Dataset entries:
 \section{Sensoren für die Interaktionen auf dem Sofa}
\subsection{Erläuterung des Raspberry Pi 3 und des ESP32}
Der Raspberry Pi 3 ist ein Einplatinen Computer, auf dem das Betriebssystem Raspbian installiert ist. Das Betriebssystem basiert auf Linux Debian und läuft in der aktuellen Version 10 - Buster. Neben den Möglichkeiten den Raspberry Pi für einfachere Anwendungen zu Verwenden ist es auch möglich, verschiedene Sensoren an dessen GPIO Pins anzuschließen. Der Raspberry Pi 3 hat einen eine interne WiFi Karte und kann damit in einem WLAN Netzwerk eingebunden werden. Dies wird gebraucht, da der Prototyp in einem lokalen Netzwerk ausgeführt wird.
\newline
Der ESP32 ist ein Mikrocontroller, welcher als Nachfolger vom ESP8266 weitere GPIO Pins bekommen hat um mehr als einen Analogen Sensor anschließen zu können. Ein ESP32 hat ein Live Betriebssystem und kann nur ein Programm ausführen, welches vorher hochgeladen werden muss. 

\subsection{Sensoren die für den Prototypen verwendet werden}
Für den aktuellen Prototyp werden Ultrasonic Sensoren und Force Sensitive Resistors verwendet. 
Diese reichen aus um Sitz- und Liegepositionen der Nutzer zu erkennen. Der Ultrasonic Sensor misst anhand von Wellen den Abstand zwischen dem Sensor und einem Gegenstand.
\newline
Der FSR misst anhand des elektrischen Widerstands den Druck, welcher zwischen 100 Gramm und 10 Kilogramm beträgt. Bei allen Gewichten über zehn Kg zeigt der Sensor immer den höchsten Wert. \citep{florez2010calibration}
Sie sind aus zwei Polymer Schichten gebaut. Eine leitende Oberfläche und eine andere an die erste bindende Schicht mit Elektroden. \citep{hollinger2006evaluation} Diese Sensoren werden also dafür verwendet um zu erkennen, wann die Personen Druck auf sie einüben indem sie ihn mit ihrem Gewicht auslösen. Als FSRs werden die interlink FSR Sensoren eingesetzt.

- [Action item] Across all the records above, how many lines hold the word "anhand"? Answer with only that number.

- [Task solution] 2